Vincent Genot
Vincent Genot Rédacteur en chef adjoint Newsroom

Cette année, le monde commémore les 90 ans de la fin de la guerre 14-18. Un devoir de mémoire que l’on retrouve dans les cases de BD.

Hugo Pratt, à qui l’on a quelquefois reproché de dessiner des histoires trop militaristes, s’est souvent défendu en expliquant que le jour où les uniformes apporteraient moins de prestige aux soldats, il y aurait probablement moins d’hommes pour faire les guerres. Et d’embrayer en constatant que les guerres offrent une trame particulièrement riche pour développer des récits. Ainsi dans la série Corto Maltese, qui a souvent le premier conflit mondial comme fond historique, le dessinateur italien montre une guerre dans laquelle il n’y a pas de bons, pas de méchants. Juste un système qui dépasse des soldats occupés à survivre. Certains hommes montent à l’assaut avec des camarades qu’ils trouvent stupides pour aller étriper des ennemis avec qui ils partagent de nombreuses valeurs. Si l’héroïsme et le romantisme sont de mise avec Pratt, l’absurdité de la guerre suinte à chaque page.

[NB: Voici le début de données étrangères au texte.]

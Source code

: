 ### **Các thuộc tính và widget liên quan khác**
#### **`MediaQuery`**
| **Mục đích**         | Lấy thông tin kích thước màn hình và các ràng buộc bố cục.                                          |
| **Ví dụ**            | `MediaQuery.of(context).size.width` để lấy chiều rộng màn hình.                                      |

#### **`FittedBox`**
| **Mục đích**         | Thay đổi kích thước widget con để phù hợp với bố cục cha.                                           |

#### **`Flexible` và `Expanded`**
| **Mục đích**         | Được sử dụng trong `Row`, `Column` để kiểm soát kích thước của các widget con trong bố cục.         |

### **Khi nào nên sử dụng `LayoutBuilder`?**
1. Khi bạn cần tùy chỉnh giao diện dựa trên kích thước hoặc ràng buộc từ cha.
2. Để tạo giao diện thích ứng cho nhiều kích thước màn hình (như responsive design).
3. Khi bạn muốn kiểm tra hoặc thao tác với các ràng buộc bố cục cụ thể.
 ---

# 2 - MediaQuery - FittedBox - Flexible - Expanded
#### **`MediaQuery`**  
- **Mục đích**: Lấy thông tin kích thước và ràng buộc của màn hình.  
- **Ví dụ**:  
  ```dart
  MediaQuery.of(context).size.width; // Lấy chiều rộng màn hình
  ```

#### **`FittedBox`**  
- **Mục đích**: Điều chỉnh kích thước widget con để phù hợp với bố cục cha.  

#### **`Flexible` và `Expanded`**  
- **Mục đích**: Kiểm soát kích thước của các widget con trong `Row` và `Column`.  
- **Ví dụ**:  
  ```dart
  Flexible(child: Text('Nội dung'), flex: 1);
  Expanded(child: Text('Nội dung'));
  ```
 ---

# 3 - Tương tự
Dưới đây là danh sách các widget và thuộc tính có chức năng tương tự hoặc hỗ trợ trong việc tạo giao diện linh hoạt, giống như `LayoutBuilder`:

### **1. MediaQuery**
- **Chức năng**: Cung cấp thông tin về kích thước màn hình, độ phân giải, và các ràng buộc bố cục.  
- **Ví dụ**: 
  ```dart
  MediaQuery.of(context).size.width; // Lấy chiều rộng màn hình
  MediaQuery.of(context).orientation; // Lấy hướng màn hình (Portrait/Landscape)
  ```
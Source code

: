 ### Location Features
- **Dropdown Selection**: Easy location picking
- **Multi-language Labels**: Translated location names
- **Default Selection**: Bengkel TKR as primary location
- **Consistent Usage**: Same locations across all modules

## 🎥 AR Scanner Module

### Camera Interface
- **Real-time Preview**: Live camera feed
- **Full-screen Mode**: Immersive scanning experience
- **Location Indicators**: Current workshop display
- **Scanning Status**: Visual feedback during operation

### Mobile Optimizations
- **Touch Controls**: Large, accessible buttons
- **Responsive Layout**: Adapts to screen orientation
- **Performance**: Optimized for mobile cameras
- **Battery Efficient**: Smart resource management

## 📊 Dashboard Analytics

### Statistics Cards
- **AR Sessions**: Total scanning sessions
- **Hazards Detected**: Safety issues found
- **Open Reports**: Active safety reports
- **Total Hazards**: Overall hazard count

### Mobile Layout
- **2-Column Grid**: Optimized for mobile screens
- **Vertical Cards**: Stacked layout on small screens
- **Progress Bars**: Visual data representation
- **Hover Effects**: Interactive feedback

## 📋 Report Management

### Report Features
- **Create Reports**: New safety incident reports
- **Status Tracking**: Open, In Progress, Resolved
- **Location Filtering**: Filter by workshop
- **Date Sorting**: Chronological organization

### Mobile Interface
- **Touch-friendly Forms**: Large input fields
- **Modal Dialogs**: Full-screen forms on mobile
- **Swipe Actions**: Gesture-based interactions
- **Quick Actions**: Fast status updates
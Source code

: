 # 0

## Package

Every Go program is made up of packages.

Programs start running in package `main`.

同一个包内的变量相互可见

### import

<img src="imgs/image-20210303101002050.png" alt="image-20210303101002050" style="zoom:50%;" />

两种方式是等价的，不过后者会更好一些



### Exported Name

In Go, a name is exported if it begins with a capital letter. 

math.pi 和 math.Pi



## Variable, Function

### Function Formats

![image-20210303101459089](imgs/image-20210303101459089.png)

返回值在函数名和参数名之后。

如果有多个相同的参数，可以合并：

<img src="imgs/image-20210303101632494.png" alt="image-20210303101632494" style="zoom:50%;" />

Réaliste comme l’étal d’un boucher

Quand il dessine la guerre 14-18, Jacques Tardi ne se préoccupe pas de gloriole ni d’héroïsme, au contraire, il les rejette. Sorti il y a 15 ans, son album C’était la Guerre des tranchées est une véritable charge contre l’image romancée des conflits. Plongé avec les poilus dans le cloaque mondial, le lecteur ne peut ressortir de cette histoire que dégouté et choqué. Le dessin et les textes ne tendent que vers une seule question: comment des hommes ont-ils pu supporter et survivre à une telle boucherie? Cette interrogation, Tardi la poursuit dans Journal de guerre, un nouveau projet dans lequel il évoque le premier conflit mondial par le biais du quotidien des hommes qui s’y sont affrontés et entretués. Un récit de fiction dans lequel le souci de véracité et la rigueur de la reconstitution historique occupent une place primordiale. Le conflit débute en couleurs, mais au fil de sa progression chronologique et à mesure que la guerre s’enlise, le dessinateur adopte les tonalités de plus en plus monochromes de la boue et de la grisaille. Avant d’être proposé en librairie en album (fin octobre), ce nouveau témoignage fait l’objet d’une prépublication sous forme d’un journal grand format, à raison de trois numéros de vingt pages chacun. Chaque numéro du journal, centré par ordre chronologique sur l’une des années de la période 1914-1916, comporte quinze pages de bande dessinée suivies de cinq pages de textes et d’articles, consacrés à l’actualité de la période. Comme pour C’était la Guerre des tranchées, l’ensemble de ces textes est signé de l’historien Jean-Pierre Verney, qui assure depuis des années, aux côtés du dessinateur, le travail de documentation.